Here's Why You Should Think Twice About Ordering From Starbucks' 'Secret Menu'

What's the deal with these secret menus that pretty much every fast-food and coffee shop chain from Taco Bell to Subway seem to have? They sound cool and exclusive, like you're part of some club nobody else knows about — who wants a boring old latte when you can have a Skittles Frappuccino or a Butterbeer Frappuccino instead? The list of exciting drinks on the secret menu feels never-ending, with something for everyone (per Taste of Home).

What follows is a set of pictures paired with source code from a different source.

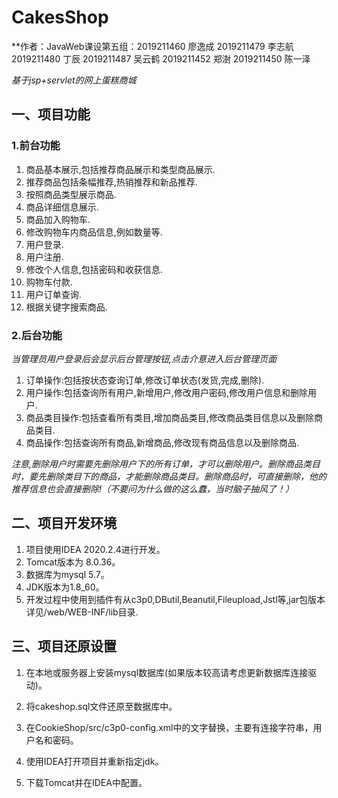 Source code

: # CakesShop

**作者：JavaWeb课设第五组：2019211460	廖逸成
                  2019211479	李志航
                  2019211480	丁辰
                  2019211487	吴云鹤
                  2019211452	郑澍
                  2019211450	陈一泽

*基于jsp+servlet的网上蛋糕商城*

## 一、项目功能

### 1.前台功能
1. 商品基本展示,包括推荐商品展示和类型商品展示.
2. 推荐商品包括条幅推荐,热销推荐和新品推荐.
3. 按照商品类型展示商品.
4. 商品详细信息展示.
5. 商品加入购物车.
6. 修改购物车内商品信息,例如数量等.
7. 用户登录.
8. 用户注册.
9. 修改个人信息,包括密码和收获信息.
10. 购物车付款.
11. 用户订单查询.
12. 根据关键字搜索商品.

### 2.后台功能

*当管理员用户登录后会显示后台管理按钮,点击介意进入后台管理页面*

1. 订单操作:包括按状态查询订单,修改订单状态(发货,完成,删除).
2. 用户操作:包括查询所有用户,新增用户,修改用户密码,修改用户信息和删除用户.
3. 商品类目操作:包括查看所有类目,增加商品类目,修改商品类目信息以及删除商品类目.
4. 商品操作:包括查询所有商品,新增商品,修改现有商品信息以及删除商品.

*注意,删除用户时需要先删除用户下的所有订单，才可以删除用户。删除商品类目时，要先删除类目下的商品，才能删除商品类目。删除商品时，可直接删除，他的推荐信息也会直接删除!（不要问为什么做的这么蠢，当时脑子抽风了！）*

## 二、项目开发环境
1. 项目使用IDEA 2020.2.4进行开发。
2. Tomcat版本为 8.0.36。
3. 数据库为mysql 5.7。
4. JDK版本为1.8_60。
5. 开发过程中使用到插件有从c3p0,DButil,Beanutil,Fileupload,Jstl等,jar包版本详见/web/WEB-INF/lib目录.

## 三、项目还原设置
1. 在本地或服务器上安装mysql数据库(如果版本较高请考虑更新数据库连接驱动)。

2. 将cakeshop.sql文件还原至数据库中。

3. 在CookieShop/src/c3p0-config.xml中的文字替换，主要有连接字符串，用户名和密码。

4. 使用IDEA打开项目并重新指定jdk。

5. 下载Tomcat并在IDEA中配置。

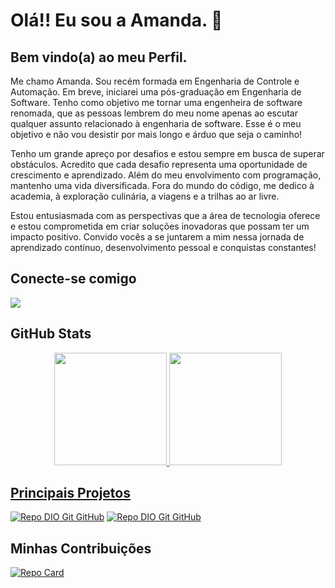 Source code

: 
<div>
    <h1>Olá!! Eu sou a Amanda. 👋 </h1>
    <h2>Bem vindo(a) ao meu Perfil.</h2>
    <p> Me chamo Amanda. Sou recém formada em Engenharia de Controle e Automação. Em breve, iniciarei uma pós-graduação em Engenharia de Software. Tenho como objetivo me tornar uma engenheira de software renomada, que as pessoas lembrem do meu nome apenas ao escutar qualquer assunto relacionado à engenharia de software. Esse é o meu objetivo e não vou desistir por mais longo e árduo que seja o caminho!
    </p>
    <p>Tenho um grande apreço por desafios e estou sempre em busca de superar obstáculos. Acredito que cada desafio representa uma oportunidade de crescimento e aprendizado. Além do meu envolvimento com programação, mantenho uma vida diversificada. Fora do mundo do código, me dedico à academia, à exploração culinária, a viagens e a trilhas ao ar livre.
    </p>
    <p>
    Estou entusiasmada com as perspectivas que a área de tecnologia oferece e estou comprometida em criar soluções inovadoras que possam ter um impacto positivo. Convido vocês a se juntarem a mim nessa jornada de aprendizado contínuo, desenvolvimento pessoal e conquistas constantes!
    </p>
</div>
<div>
    <h2>Conecte-se comigo</h2>
   <a href="https://www.linkedin.com/in/amanda-akiau-/" target="_blank"><img src="https://img.shields.io/badge/-LinkedIn-%230077B5?style=for-the-badge&logo=linkedin&logoColor=white" target="_blank"></a> 
</div>

<div>
  <h2>GitHub Stats</h2>
<div align="center">
  <a href="https://github.com/amandaakiau">
  <img height="180em" src="https://github-readme-stats.vercel.app/api?username=amandaakiau&show_icons=true&theme=tokyonight&include_all_commits=true&count_private=true"/>
  <img height="180em" src="https://github-readme-stats.vercel.app/api/top-langs/?username=amandaakiau&layout=compact&langs_count=7&theme=tokyonight"/>
</div>


## Principais Projetos
[![Repo DIO Git GitHub](https://github-readme-stats.vercel.app/api/pin/?username=amandaakiau&repo=carFaceDetection&bg_color=000&border_color=30A3DC&show_icons=true&icon_color=30A3DC&title_color=E94D5F&text_color=FFF)](https://github.com/amandaakiau/carFaceDetection)
[![Repo DIO Git GitHub](https://github-readme-stats.vercel.app/api/pin/?username=amandaakiau&repo=colorRecognition&bg_color=000&border_color=30A3DC&show_icons=true&icon_color=30A3DC&title_color=E94D5F&text_color=FFF)](https://github.com/amandaakiau/colorRecognition)


## Minhas Contribuições
[![Repo Card](https://github-readme-stats.vercel.app/api/pin/?username=amandaakiau&repo=dio-lab-open-source&bg_color=000&border_color=30A3DC&show_icons=true&icon_color=30A3DC&title_color=E94D5F&text_color=FFF)](thhps://github.com/amandaakiau/dio-lab-open-source) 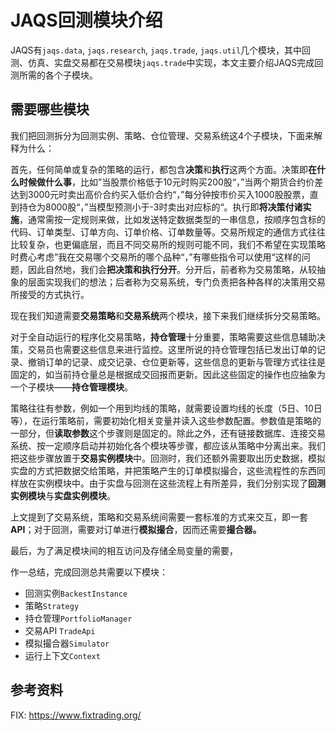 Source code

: # JAQS回测模块介绍

JAQS有`jaqs.data`, `jaqs.research`, `jaqs.trade`, `jaqs.util`几个模块，其中回测、仿真、实盘交易都在交易模块`jaqs.trade`中实现，本文主要介绍JAQS完成回测所需的各个子模块。

## 需要哪些模块

我们把回测拆分为回测实例、策略、仓位管理、交易系统这4个子模块，下面来解释为什么：

首先，任何简单或复杂的策略的运行，都包含**决策**和**执行**这两个方面。决策即**在什么时候做什么事**，比如”当股票价格低于10元时购买200股“，”当两个期货合约价差达到3000元时卖出高价合约买入低价合约“，”每分钟按市价买入1000股股票，直到持仓为8000股“，”当模型预测小于-3时卖出对应标的“。执行即**将决策付诸实施**，通常需按一定规则来做，比如发送特定数据类型的一串信息，按顺序包含标的代码、订单类型、订单方向、订单价格、订单数量等。交易所规定的通信方式往往比较复杂，也更偏底层，而且不同交易所的规则可能不同，我们不希望在实现策略时费心考虑”我在交易哪个交易所的哪个品种“，”有哪些指令可以使用“这样的问题，因此自然地，我们会**把决策和执行分开**。分开后，前者称为交易策略，从较抽象的层面实现我们的想法；后者称为交易系统，专门负责把各种各样的决策用交易所接受的方式执行。

现在我们知道需要**交易策略**和**交易系统**两个模块，接下来我们继续拆分交易策略。

对于全自动运行的程序化交易策略，**持仓管理**十分重要，策略需要这些信息辅助决策，交易员也需要这些信息来进行监控。这里所说的持仓管理包括已发出订单的记录、撤销订单的记录、成交记录、仓位更新等，这些信息的更新与管理方式往往是固定的，如当前持仓量总是根据成交回报而更新。因此这些固定的操作也应抽象为一个子模块——**持仓管理模块**。

策略往往有参数，例如一个用到均线的策略，就需要设置均线的长度（5日、10日等），在运行策略前，需要初始化相关变量并读入这些参数配置。参数值是策略的一部分，但**读取参数**这个步骤则是固定的。除此之外，还有链接数据库、连接交易系统、按一定顺序启动并初始化各个模块等步骤，都应该从策略中分离出来。我们把这些步骤放置于**交易实例模块**中。回测时，我们还额外需要取出历史数据，模拟实盘的方式把数据交给策略，并把策略产生的订单模拟撮合，这些流程性的东西同样放在实例模块中。由于实盘与回测在这些流程上有所差异，我们分别实现了**回测实例模块**与**实盘实例模块**。

上文提到了交易系统，策略和交易系统间需要一套标准的方式来交互，即一套**API**；对于回测，需要对订单进行**模拟撮合**，因而还需要**撮合器。**

最后，为了满足模块间的相互访问及存储全局变量的需要，

作一总结，完成回测总共需要以下模块：

- 回测实例`BackestInstance`
- 策略`Strategy`
- 持仓管理`PortfolioManager`
- 交易API `TradeApi`
- 模拟撮合器`Simulator`
- 运行上下文`Context`



## 参考资料

FIX: https://www.fixtrading.org/

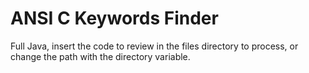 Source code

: # ANSI C Keywords Finder

Full Java, insert the code to review in the files directory to process, or change the path with the directory variable. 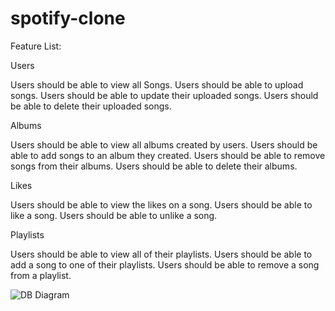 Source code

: # spotify-clone

Feature List:

Users 

Users should be able to view all Songs.
Users should be able to upload songs.
Users should be able to update their uploaded songs.
Users should be able to delete their uploaded songs.

Albums

Users should be able to view all albums created by users.
Users should be able to add songs to an album they created.
Users should be able to remove songs from their albums.
Users should be able to delete their albums.

Likes

Users should be able to view the likes on a song.
Users should be able to like a song.
Users should be able to unlike a song.

Playlists

Users should be able to view all of their playlists.
Users should be able to add a song to one of their playlists.
Users should be able to remove a song from a playlist.



![DB Diagram](spotify-clone/image/DBdiagram.png)
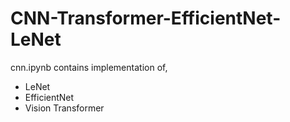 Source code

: # CNN-Transformer-EfficientNet-LeNet
cnn.ipynb contains implementation of,
* LeNet
* EfficientNet
* Vision Transformer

There are plenty of cool menu hacks to try the next time you're at Starbucks, though, FYI, it's probably best not to have a Frappuccino every single day. Whether you're just dropping in on your way to work or sitting down on a relaxing morning off, you might decide to ditch your regular latte or cappuccino and go for something a little different. 

However, you should probably think twice before ordering from the "secret menu". Here's why. 

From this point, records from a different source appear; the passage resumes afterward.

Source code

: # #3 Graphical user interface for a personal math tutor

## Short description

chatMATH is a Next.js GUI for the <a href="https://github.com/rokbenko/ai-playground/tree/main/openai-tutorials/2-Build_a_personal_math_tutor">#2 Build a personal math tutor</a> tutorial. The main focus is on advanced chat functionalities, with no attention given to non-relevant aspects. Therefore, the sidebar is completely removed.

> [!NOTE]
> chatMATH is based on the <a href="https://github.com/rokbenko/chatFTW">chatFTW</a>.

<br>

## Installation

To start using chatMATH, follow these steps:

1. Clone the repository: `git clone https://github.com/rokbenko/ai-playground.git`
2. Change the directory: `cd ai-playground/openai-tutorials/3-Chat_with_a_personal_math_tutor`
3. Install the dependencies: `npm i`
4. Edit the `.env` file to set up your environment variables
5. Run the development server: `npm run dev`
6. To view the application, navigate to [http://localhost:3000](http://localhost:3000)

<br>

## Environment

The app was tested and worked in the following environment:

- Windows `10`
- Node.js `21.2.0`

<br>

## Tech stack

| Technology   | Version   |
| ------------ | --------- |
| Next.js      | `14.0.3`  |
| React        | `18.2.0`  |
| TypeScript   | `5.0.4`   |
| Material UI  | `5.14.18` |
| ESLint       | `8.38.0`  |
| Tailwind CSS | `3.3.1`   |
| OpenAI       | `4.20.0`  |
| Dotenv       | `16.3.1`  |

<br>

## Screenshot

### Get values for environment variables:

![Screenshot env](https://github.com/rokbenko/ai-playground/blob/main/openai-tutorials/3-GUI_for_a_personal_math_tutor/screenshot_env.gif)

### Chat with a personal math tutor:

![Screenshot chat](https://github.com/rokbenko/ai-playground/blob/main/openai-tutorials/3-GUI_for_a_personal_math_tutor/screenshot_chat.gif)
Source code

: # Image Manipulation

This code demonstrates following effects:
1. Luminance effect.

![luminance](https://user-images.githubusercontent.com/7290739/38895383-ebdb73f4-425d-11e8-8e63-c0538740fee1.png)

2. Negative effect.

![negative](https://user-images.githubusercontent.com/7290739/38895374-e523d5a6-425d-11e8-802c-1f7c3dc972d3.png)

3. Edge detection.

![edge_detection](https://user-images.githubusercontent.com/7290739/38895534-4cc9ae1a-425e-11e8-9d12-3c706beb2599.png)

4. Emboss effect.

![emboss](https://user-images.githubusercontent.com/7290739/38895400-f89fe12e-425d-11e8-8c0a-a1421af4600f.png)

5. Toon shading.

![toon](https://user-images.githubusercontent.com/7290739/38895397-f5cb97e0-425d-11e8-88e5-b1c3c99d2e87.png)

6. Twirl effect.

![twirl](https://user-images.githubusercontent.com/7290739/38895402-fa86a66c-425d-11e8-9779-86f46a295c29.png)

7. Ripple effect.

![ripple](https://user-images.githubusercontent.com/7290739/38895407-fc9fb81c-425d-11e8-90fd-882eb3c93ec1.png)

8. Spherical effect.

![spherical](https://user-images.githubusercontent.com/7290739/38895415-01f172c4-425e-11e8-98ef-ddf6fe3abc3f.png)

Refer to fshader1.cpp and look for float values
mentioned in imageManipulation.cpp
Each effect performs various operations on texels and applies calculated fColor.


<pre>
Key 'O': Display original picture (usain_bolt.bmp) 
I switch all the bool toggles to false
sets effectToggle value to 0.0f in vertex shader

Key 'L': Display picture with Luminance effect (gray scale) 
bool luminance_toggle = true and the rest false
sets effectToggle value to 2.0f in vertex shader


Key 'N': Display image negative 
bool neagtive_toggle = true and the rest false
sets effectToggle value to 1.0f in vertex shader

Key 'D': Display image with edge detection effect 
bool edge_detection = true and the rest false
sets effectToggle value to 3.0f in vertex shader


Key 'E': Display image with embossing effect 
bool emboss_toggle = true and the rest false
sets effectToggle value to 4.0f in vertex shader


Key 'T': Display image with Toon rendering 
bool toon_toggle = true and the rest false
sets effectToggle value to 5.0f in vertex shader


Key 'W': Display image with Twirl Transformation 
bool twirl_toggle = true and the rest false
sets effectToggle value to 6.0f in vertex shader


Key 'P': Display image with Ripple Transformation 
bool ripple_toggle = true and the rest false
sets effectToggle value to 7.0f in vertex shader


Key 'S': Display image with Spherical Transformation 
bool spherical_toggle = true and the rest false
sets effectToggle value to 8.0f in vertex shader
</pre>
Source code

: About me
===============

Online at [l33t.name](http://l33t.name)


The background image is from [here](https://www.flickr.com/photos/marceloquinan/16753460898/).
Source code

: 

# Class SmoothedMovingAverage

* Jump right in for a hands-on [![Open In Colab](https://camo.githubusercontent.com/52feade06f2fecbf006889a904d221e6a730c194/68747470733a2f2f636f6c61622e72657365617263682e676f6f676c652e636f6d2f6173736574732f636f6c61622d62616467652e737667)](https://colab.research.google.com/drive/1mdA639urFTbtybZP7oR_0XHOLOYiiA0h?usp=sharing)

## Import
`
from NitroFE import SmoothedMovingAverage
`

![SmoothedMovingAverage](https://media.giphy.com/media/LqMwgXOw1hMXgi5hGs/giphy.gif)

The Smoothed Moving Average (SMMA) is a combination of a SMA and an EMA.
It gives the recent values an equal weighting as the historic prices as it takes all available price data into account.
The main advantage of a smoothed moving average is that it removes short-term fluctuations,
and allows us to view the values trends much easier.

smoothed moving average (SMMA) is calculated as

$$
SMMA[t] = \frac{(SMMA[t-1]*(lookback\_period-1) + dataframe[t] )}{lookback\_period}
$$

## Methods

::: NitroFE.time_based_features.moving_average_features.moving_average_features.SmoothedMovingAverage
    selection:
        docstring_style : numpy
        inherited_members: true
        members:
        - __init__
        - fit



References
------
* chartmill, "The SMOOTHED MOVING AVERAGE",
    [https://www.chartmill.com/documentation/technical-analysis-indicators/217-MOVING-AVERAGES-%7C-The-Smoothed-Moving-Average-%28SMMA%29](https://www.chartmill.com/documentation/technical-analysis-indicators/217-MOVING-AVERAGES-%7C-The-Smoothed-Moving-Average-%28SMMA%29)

It's best to tell the barista the ingredients you want

One former Starbucks employee revealed in an interview with New York Magazine that, unless you know how to make the drink or know exactly what's in it, it's best to avoid the secret menu. Baristas at Starbucks can make numerous different drinks, but it's best to give them the ingredients rather than the name. They might not know what a drink is based purely on the name given to it on a secret menu. Per Quartz, there are over 170,000 different possible combinations that can be made, so it pays to be specific. 

Take, for example, the Blackberry Cobbler Frappuccino. Outlined by Glamour as one of the best secret menu drinks, it involves starting off with a Vanilla Bean Crème Frappuccino, with white mocha syrup added — the amount depending on the size of the cup — and blackberries too. Rather than just asking for a Blackberry Cobbler Frappuccino, it's best to explain what's in it, and how it's made.  

If it's busy, and the staff seemed rushed off their feet, it's probably best that you don't order something ridiculously complicated. One employee told Thrillist that they might "resent you slightly" if you do so, but that when it's a little quieter, they're usually happy to make something a little different.